With 10 career Big Ten points to his name entering the season, the graduate transfer and former Michigan walk-on scored 11 during a first-half surge that propelled the Buckeyes to a 91-69 win against Maryland at Value City Arena.
The last time Dakich had scored that many points? Try five seasons ago, in a sectional game for Zionsville, Indiana.
“High school,” Dakich said. “Senior year. (Tonight) we attacked, and they just found me."
Speaking of the Terrapins, he said: "They probably over-helped on me because I’m not a high-volume shooter.
"Just to knock those down was a great feeling, giving them a boost and getting that 12-point lead going into the second half.”
Four days removed from a season-defining win against No. 1 Michigan State, the Buckeyes (14-4, 5-0) came out a little flat and trailed shorthanded Maryland (14-5, 3-3) by seven points with 10:16 to play in the first half when coach Chris Holtmann called a timeout.
“What I can say publicly is, we’ve got to play harder,” Holtmann said of his message. “We’ve got to act like we care a little bit on the defensive end. We had some really poor missed assignments, and we really lacked some attention to detail. It wasn’t all young guys; it was a combination of old and younger guys.”
After he lit into his players, the result was a 9-2 run that tied the score at 22 and prompted Maryland’s Mark Turgeon to call a timeout with 7:55 remaining in a futile attempt to stem the Buckeyes' momentum.
Ohio State scored the next six points, allowed a pair of Darryl Morsell free throws, and then scored nine straight to push the lead to 37-24.
It added up to a 24-4 run during which Maryland missed eight of nine shots and the Buckeyes scored on seven straight possessions.
“Sometimes out there you may not think you have another gear, but what coach sees on the sideline" is different, senior Jae’Sean Tate said. “I think that’s all we needed was a kick in the butt to get us going.”
Dakich was the star. During the run, he poured in all 11 points, including three three-pointers. With each basket, the volume inside the arena rose, and Dakich pounded his chest toward his family members in the stands.
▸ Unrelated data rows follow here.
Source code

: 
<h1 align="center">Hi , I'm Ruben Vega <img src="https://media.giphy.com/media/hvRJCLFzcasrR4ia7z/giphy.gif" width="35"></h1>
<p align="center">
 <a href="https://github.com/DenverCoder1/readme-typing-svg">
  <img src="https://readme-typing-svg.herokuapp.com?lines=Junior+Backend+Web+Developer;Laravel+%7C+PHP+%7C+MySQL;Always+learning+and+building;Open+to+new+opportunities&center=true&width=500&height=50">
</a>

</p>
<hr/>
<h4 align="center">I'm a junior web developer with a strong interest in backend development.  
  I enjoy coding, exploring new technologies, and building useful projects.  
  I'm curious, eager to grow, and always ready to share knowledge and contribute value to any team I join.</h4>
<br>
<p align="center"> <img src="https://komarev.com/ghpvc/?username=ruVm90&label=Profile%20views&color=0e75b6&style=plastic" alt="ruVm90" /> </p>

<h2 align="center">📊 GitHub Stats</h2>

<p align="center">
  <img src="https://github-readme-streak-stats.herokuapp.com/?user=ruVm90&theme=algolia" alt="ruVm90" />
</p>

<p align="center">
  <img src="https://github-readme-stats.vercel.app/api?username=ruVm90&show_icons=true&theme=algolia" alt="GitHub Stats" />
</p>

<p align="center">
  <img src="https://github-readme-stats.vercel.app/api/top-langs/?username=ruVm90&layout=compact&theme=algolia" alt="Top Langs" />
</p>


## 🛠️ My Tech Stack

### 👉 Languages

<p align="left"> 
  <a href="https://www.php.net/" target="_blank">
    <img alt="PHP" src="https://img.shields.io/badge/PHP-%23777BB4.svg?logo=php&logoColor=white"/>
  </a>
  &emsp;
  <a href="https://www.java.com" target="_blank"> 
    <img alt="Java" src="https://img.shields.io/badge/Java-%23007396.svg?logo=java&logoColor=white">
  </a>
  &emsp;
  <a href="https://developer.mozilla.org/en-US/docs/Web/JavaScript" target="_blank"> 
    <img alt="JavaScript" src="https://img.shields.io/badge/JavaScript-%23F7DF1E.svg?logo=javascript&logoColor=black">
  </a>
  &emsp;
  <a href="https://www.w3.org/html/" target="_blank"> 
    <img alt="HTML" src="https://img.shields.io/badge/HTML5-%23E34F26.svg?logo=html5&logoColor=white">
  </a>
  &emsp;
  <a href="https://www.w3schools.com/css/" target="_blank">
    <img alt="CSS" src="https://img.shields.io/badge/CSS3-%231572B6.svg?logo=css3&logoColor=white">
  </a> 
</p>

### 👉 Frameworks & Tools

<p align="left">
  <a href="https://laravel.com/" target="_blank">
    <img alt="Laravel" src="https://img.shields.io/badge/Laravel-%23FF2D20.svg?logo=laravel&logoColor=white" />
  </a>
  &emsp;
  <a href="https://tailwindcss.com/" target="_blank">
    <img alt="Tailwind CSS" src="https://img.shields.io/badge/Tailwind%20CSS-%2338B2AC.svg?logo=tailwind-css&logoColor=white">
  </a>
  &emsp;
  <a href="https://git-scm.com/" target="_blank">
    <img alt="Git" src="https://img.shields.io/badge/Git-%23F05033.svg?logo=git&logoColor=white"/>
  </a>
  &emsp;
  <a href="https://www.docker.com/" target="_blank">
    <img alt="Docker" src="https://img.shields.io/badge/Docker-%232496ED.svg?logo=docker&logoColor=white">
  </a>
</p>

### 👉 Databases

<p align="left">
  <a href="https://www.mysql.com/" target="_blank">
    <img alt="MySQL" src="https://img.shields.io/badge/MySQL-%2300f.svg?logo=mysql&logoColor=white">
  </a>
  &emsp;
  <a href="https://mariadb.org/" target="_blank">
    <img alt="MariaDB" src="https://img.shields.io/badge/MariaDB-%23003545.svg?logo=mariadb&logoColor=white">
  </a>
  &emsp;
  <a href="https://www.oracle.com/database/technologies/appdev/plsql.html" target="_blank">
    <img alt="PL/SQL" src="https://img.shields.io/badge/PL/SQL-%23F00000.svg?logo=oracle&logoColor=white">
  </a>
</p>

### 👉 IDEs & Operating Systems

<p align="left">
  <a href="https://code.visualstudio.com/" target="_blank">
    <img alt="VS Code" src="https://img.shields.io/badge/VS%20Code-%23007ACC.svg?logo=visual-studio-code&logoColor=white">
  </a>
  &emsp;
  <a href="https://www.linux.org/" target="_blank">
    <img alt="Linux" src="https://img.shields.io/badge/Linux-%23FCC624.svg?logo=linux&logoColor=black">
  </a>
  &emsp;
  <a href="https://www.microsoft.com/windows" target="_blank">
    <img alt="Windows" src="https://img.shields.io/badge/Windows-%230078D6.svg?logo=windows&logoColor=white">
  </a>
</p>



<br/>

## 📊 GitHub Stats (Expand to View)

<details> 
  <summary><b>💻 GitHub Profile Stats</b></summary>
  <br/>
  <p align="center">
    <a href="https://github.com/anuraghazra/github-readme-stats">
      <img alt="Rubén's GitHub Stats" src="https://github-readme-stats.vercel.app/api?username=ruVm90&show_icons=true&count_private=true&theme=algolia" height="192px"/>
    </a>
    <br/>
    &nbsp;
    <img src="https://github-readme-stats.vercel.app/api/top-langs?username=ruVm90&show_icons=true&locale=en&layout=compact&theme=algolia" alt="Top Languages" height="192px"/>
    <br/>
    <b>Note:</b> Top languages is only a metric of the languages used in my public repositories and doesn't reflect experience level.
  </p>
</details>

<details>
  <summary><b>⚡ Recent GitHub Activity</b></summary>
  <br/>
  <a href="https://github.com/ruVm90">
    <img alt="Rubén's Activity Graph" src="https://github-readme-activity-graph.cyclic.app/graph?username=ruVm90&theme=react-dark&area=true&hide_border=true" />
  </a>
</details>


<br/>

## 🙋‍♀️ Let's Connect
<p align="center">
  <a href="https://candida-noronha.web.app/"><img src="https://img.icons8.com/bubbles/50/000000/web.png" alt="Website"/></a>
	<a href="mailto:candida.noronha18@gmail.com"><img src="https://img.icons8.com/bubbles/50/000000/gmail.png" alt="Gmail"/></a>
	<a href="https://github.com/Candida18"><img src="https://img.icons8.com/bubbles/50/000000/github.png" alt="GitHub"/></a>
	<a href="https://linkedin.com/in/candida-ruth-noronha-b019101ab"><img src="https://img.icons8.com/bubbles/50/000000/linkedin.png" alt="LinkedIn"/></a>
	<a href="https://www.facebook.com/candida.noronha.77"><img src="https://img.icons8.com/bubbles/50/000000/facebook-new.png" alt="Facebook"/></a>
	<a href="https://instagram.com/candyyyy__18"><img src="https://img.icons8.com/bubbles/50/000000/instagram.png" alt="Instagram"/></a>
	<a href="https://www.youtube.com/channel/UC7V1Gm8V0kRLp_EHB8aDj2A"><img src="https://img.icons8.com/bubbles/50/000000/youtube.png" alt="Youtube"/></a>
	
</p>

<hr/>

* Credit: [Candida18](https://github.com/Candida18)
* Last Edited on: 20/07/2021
“In practice, he’s one of the best shooters, but in the game, he plays his role usually, and today they sagged off him a little bit, and he made the shots he usually makes,” said junior Keita Bates-Diop, who had a game-high 26 points. “I’m not really surprised that he made those shots or he did what he did.”
Ohio State hit 17 three-pointers, its most since making 18 against LSU in a double-overtime game on Jan. 15, 2005, and the Buckeyes had 25 assists on 32 field goals.
Facing a week ahead with three road games in seven days, the Buckeyes have won five straight and nine of their past 10 while extending their best start in conference play since an 11-game winning streak to open the 2010-11 season.